# Goal of the exercise
Starting with the first line below, extract each line through the one that contains "- [Microsoft Patterns", inclusive, excluding pictures.

# Dataset entries

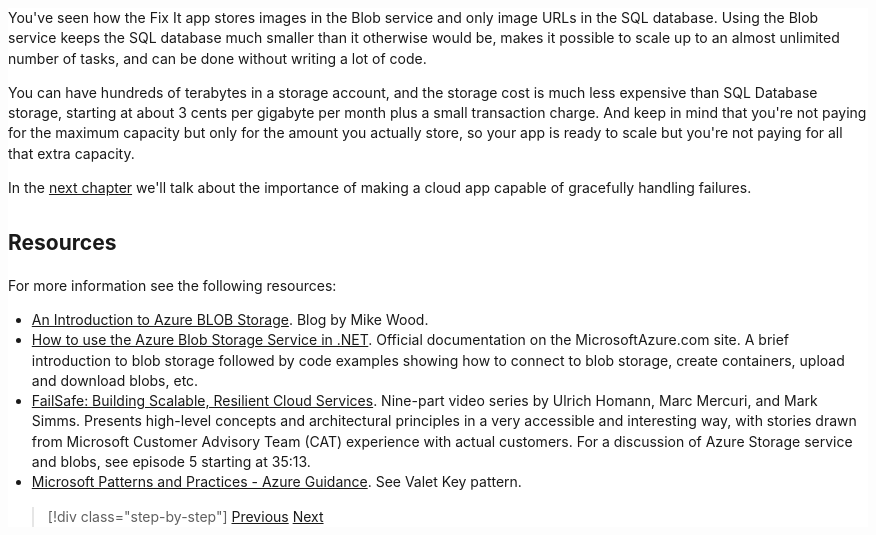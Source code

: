 You've seen how the Fix It app stores images in the Blob service and only image URLs in the SQL database. Using the Blob service keeps the SQL database much smaller than it otherwise would be, makes it possible to scale up to an almost unlimited number of tasks, and can be done without writing a lot of code.

You can have hundreds of terabytes in a storage account, and the storage cost is much less expensive than SQL Database storage, starting at about 3 cents per gigabyte per month plus a small transaction charge. And keep in mind that you're not paying for the maximum capacity but only for the amount you actually store, so your app is ready to scale but you're not paying for all that extra capacity.

In the [next chapter](design-to-survive-failures.md) we'll talk about the importance of making a cloud app capable of gracefully handling failures.

## Resources

For more information see the following resources:

- [An Introduction to Azure BLOB Storage](https://www.simple-talk.com/cloud/cloud-data/an-introduction-to-windows-azure-blob-storage-/). Blog by Mike Wood.
- [How to use the Azure Blob Storage Service in .NET](https://www.windowsazure.com/en-us/develop/net/how-to-guides/blob-storage/). Official documentation on the MicrosoftAzure.com site. A brief introduction to blob storage followed by code examples showing how to connect to blob storage, create containers, upload and download blobs, etc.
- [FailSafe: Building Scalable, Resilient Cloud Services](https://channel9.msdn.com/Series/FailSafe). Nine-part video series by Ulrich Homann, Marc Mercuri, and Mark Simms. Presents high-level concepts and architectural principles in a very accessible and interesting way, with stories drawn from Microsoft Customer Advisory Team (CAT) experience with actual customers. For a discussion of Azure Storage service and blobs, see episode 5 starting at 35:13.
- [Microsoft Patterns and Practices - Azure Guidance](https://msdn.microsoft.com/en-us/library/dn568099.aspx). See Valet Key pattern.

>[!div class="step-by-step"] [Previous](data-partitioning-strategies.md) [Next](design-to-survive-failures.md)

# Response area
Source code

: You've seen how the Fix It app stores images in the Blob service and only image URLs in the SQL database. Using the Blob service keeps the SQL database much smaller than it otherwise would be, makes it possible to scale up to an almost unlimited number of tasks, and can be done without writing a lot of code.

You can have hundreds of terabytes in a storage account, and the storage cost is much less expensive than SQL Database storage, starting at about 3 cents per gigabyte per month plus a small transaction charge. And keep in mind that you're not paying for the maximum capacity but only for the amount you actually store, so your app is ready to scale but you're not paying for all that extra capacity.

In the [next chapter](design-to-survive-failures.md) we'll talk about the importance of making a cloud app capable of gracefully handling failures.

## Resources

For more information see the following resources:

- [An Introduction to Azure BLOB Storage](https://www.simple-talk.com/cloud/cloud-data/an-introduction-to-windows-azure-blob-storage-/). Blog by Mike Wood.
- [How to use the Azure Blob Storage Service in .NET](https://www.windowsazure.com/en-us/develop/net/how-to-guides/blob-storage/). Official documentation on the MicrosoftAzure.com site. A brief introduction to blob storage followed by code examples showing how to connect to blob storage, create containers, upload and download blobs, etc.
- [FailSafe: Building Scalable, Resilient Cloud Services](https://channel9.msdn.com/Series/FailSafe). Nine-part video series by Ulrich Homann, Marc Mercuri, and Mark Simms. Presents high-level concepts and architectural principles in a very accessible and interesting way, with stories drawn from Microsoft Customer Advisory Team (CAT) experience with actual customers. For a discussion of Azure Storage service and blobs, see episode 5 starting at 35:13.
- [Microsoft Patterns and Practices - Azure Guidance](https://msdn.microsoft.com/en-us/library/dn568099.aspx). See Valet Key pattern.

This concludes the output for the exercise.